Tax Compliance Services
S Corp Salary Analysis
An S corporation is a pass-through entity that is treated very much like a partnership for federal income tax purposes. As a result, all income is passed through to the shareholders and taxed at their individual tax rates.
However, the nature of the shareholders' income is subject to IRS scrutiny, especially if the shareholder provides more than minor services to the corporation. Shareholders who receive, or are entitled to receive, payment for services are considered employees whose compensation is subject to federal employment taxes. This becomes problematic if shareholders have not received "reasonable compensation" for services rendered to the corporation, but have received significant corporate distributions of cash and property or corporate loans.
There are numerous factors that are considered when determining reasonable compensation, including time and effort devoted to the business, duties and responsibilities, training and experience, payments to non-shareholder employees, and what comparable businesses pay for similar services.
We can help you determine the range of reasonable compensation for your business, and where shareholders' compensation should fall within that range, by evaluating your current compensation practices and other pertinent data. In addition, we can review your employee fringe benefits package and discuss the impact of those benefits on more than 2-percent shareholders.
Independent Contractors v. Employees
Worker classification is a hotly contested audit issue that has caused anxiety for business owners all across the country.

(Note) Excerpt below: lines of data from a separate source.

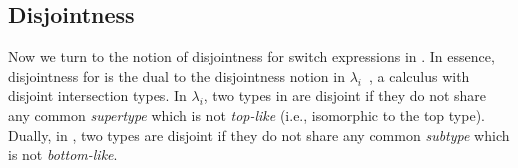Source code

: 
\begin{comment}
\begin{lemma}[Subtyping Reflexivity]
  $[[A <: A]]$.
\label{lemma:union:refl}
\end{lemma}

\begin{proof}
  By induction on type A. All cases are trivial to prove.
\end{proof}
\begin{lemma}[Subtyping Transitivity]
  If \ $[[A <: B]]$ \ and \ $[[B <: C]]$ \ then \ $[[A <: C]]$.
  \label{lemma:union:trans}
\end{lemma}
\end{comment}
\begin{comment}
\begin{proof}
  By induction on type B.
  \begin{itemize}
    \item Cases $[[Top]]$, $[[Bot]]$ and $[[Int]]$ are trivial to prove.
    \item Case $[[A -> B]]$ requires double induction on type $[[C]]$
          and $[[A]]$.
    \item Case $[[A \/ B]]$ requires \Cref{lemma:union:sub-or}
  \end{itemize}
\end{proof}\bruno{If space is a concern we can probably drop the lemma statements
for reflexivity and transitivity as these are quite standard.}

\begin{lemma}[Subtyping Union Inversion]
\label{lemma:union:sub-or}
  If \ $[[A \/ B <: C]]$ then:
  \begin{enumerate}
    \item $[[A <: C]]$ and
    \item $[[B <: C]]$
  \end{enumerate}
\end{lemma}
\end{comment}


\subsection{Disjointness}
\label{sec:union:disj}
Now we turn to the notion of disjointness for
switch expressions in \cal. In essence, disjointness for \cal is
the dual to the disjointness notion in $\lambda_i$~\cite{oliveira2016disjoint},
a calculus with disjoint intersection types.
In $\lambda_i$, two
types in are disjoint if they do not share any common
\emph{supertype} which is not \emph{top-like} (i.e., isomorphic to the top type). Dually, in
\cal, two types are disjoint if they do not share any common \emph{subtype} which
is not \emph{bottom-like}.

Whether a worker is classified as an employee or as an independent contractor can mean a substantial difference in the amount of employment taxes that the business pays. In addition, the new health care reform law imposes health care coverage requirements on an employer with more than 50 full-time employees, a fact which may tempt many employers to hire independent contractors instead. It is one thing to legitimately employ an independent contractor. However, an employer who misclassifies his employees either inadvertently or deliberately to minimize its employment tax or health care coverage responsibilities, may become subject to interest, penalties and tax liens. Such measures can cripple an otherwise successful business.
A business that is not currently under audit for employment taxes, but that wishes to correct its workers’ classification, may choose to enter the Voluntary Classification Settlement Program (VCSP). The IRS opened the program in 2011, and it is still in effect. Eligible businesses that enter the program are required to pay only 10 percent of the employment taxes that would have otherwise been due for the most recent tax year. In addition, there would be no interest or penalties, and the IRS would not conduct an employment tax audit of the business.

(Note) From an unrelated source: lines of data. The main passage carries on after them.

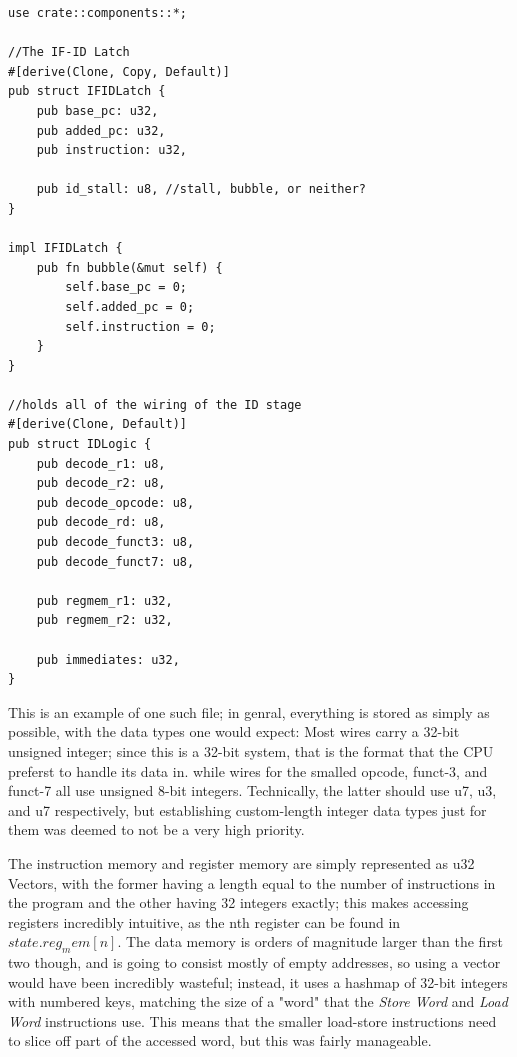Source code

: \documentclass[12pt,twoside]{reedthesis}
\begin{document}
\begin{lstlisting}[caption={$decode.rs$, the file that holds ID-stage structs}]
use crate::components::*;

//The IF-ID Latch
#[derive(Clone, Copy, Default)]
pub struct IFIDLatch {
    pub base_pc: u32,
    pub added_pc: u32,
    pub instruction: u32,

    pub id_stall: u8, //stall, bubble, or neither?
}

impl IFIDLatch {
    pub fn bubble(&mut self) {
        self.base_pc = 0;
        self.added_pc = 0;
        self.instruction = 0;
    }
}

//holds all of the wiring of the ID stage
#[derive(Clone, Default)]
pub struct IDLogic {
    pub decode_r1: u8,
    pub decode_r2: u8,
    pub decode_opcode: u8,
    pub decode_rd: u8,
    pub decode_funct3: u8,
    pub decode_funct7: u8,

    pub regmem_r1: u32,
    pub regmem_r2: u32,

    pub immediates: u32,
}
\end{lstlisting}

This is an example of one such file; in genral, everything is stored as simply as possible, with the data types one would expect: Most wires carry a 32-bit unsigned integer; since this is a 32-bit system, that is the format that the CPU preferst to handle its data in. while wires for the smalled opcode, funct-3, and funct-7 all use unsigned 8-bit integers. Technically, the latter should use u7, u3, and u7 respectively, but establishing custom-length integer data types just for them was deemed to not be a very high priority.

The instruction memory and register memory are simply represented as u32 Vectors, with the former having a length equal to the number of instructions in the program and the other having 32 integers exactly; this makes accessing registers incredibly intuitive, as the nth register can be found in $state.reg_mem[n]$. The data memory is orders of magnitude larger than the first two though, and is going to consist mostly of empty addresses, so using a vector would have been incredibly wasteful; instead, it uses a hashmap of 32-bit integers with numbered keys, matching the size of a "word" that the \textit{Store Word} and \textit{Load Word} instructions use. This means that the smaller load-store instructions need to slice off part of the accessed word, but this was fairly manageable.
\end{document}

Additionally, the IRS has a voluntary settlement program to resolve worker classification issues called Classification Settlement Program (CSP). This allows businesses and tax examiners to resolve worker classification cases as early in the administrative process as possible, thereby reducing taxpayer burden. In the CSP, examiners can offer a business under audit a worker classification settlement using a standard closing agreement developed for this purpose. The CSP procedures also ensure that the taxpayer relief provisions are properly applied. The IRS opened the program in March 1996. A taxpayer declining to accept a settlement offer retains all rights to administrative appeal that exist under the Service's current IRS procedures and all existing rights to judicial review.
In light of the IRS's predominantly pro-taxpayer initiatives, you may want to re-examine your worker classifications at this time. Even when potential employment tax liabilities are not overwhelming, it's important to remember that misclassification can also cause pension plan difficulties. If you have discovered a misclassification and wish to determine whether you are eligible to participate in the VCSP, please do not hesitate to call our office for more information.

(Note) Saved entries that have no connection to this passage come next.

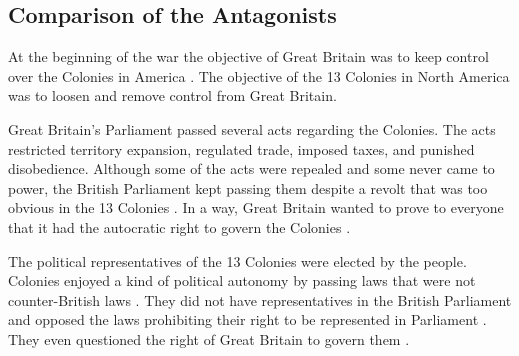 \subsection{Comparison of the Antagonists}

At the beginning of the war the objective of Great Britain was to keep control
over the Colonies in America \cite[126]{ladenburg_causes_1989}
\cite[45]{stewart_2005}.  The objective of the 13 Colonies in North America was
to loosen and remove control from Great Britain.

Great Britain’s Parliament passed several acts regarding the Colonies.  The acts
restricted territory expansion, regulated trade, imposed taxes, and punished
disobedience.  Although some of the acts were repealed and some never came to
power, the British Parliament kept passing them despite a revolt that was too
obvious in the 13 Colonies \cite[90,107-109]{ladenburg_causes_1989}.  In a way, Great Britain
wanted to prove to everyone that it had the autocratic right to govern the
Colonies \cite[126]{ladenburg_causes_1989}.

The political representatives of the 13 Colonies were elected by the people.
Colonies enjoyed a kind of political autonomy by passing laws that were not
counter-British laws \cite[p.71]{ladenburg_causes_1989}.  They did not have representatives in
the British Parliament and opposed the laws prohibiting their right to be
represented in Parliament \cite[p.91]{ladenburg_causes_1989}.  They even questioned the right of
Great Britain to govern them \cite[p.96]{ladenburg_causes_1989}.

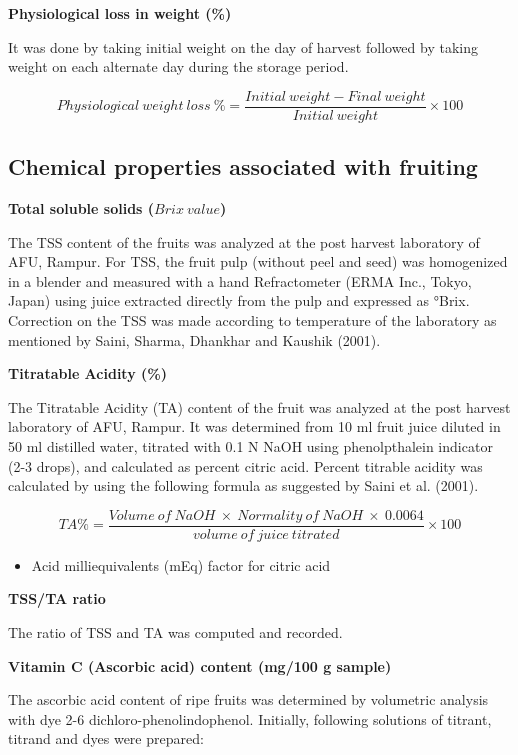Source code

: \documentclass[]{article}
\providecommand{\tightlist}{%
  \setlength{\itemsep}{0pt}\setlength{\parskip}{0pt}}
\begin{document}
\textbf{Physiological loss in weight (\%)}

It was done by taking initial weight on the day of harvest followed by
taking weight on each alternate day during the storage period.

\[Physiological~weight~loss~\% =\frac{Initial~weight-Final~weight}{Initial~weight}\times 100\]

\subsection{Chemical properties associated with
fruiting}\label{chemical-properties-associated-with-fruiting}

\textbf{Total soluble solids (\(Brix~value\))}

The TSS content of the fruits was analyzed at the post harvest
laboratory of AFU, Rampur. For TSS, the fruit pulp (without peel and
seed) was homogenized in a blender and measured with a hand
Refractometer (ERMA Inc., Tokyo, Japan) using juice extracted directly
from the pulp and expressed as °Brix. Correction on the TSS was made
according to temperature of the laboratory as mentioned by Saini,
Sharma, Dhankhar and Kaushik (2001).

\textbf{Titratable Acidity (\%)}

The Titratable Acidity (TA) content of the fruit was analyzed at the
post harvest laboratory of AFU, Rampur. It was determined from 10 ml
fruit juice diluted in 50 ml distilled water, titrated with 0.1 N NaOH
using phenolpthalein indicator (2-3 drops), and calculated as percent
citric acid. Percent titrable acidity was calculated by using the
following formula as suggested by Saini et al. (2001).

\[TA \% = \frac{Volume~of~NaOH~\times~Normality~of~NaOH~\times~0.0064}{volume~of~juice~titrated}\times 100\]

\begin{itemize}
\tightlist
\item
  Acid milliequivalents (mEq) factor for citric acid
\end{itemize}

\textbf{TSS/TA ratio}

The ratio of TSS and TA was computed and recorded.

\textbf{Vitamin C (Ascorbic acid) content (mg/100 g sample)}

The ascorbic acid content of ripe fruits was determined by volumetric
analysis with dye 2-6 dichloro-phenolindophenol. Initially, following
solutions of titrant, titrand and dyes were prepared:
\end{document}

Real Estate Activity Compliance
Landlords should be aware that keeping accurate accounting records is just as important as collecting the rent on time each month. If a taxpayer owns rental real estate, there are federal tax responsibilities. All rental income must be reported on their tax return, and in general the associated expenses can be deducted from their rental income.
If a landlord is a cash basis taxpayer, they will report rental income on their return for the year they receive it, regardless of when it was earned. As a cash basis taxpayer, a landlord generally deducts their rental expenses in the year they pay them. If a landlord uses an accrual method, they generally report income when they earn it, rather than when they receive it and they deduct their expenses when they incur them, rather than when they pay them. Most individuals use the cash method of accounting.
Rental Income
Landlords must include in their gross income all amounts they receive as rent. Rental income is any payment received for the use or occupation of property. Landlords must report rental income for all their properties. In addition to amounts they receive as normal rent payments, there are other amounts that may be rental income that include:
Amounts paid to cancel a lease
Advance rent
Expenses paid by a tenant
Security deposits
Rental Expenses
If a landlord receives rental income from the rental of a dwelling unit, there are certain rental expenses they may deduct on their tax return. These expenses may include mortgage interest, property tax, operating expenses, depreciation, and repairs.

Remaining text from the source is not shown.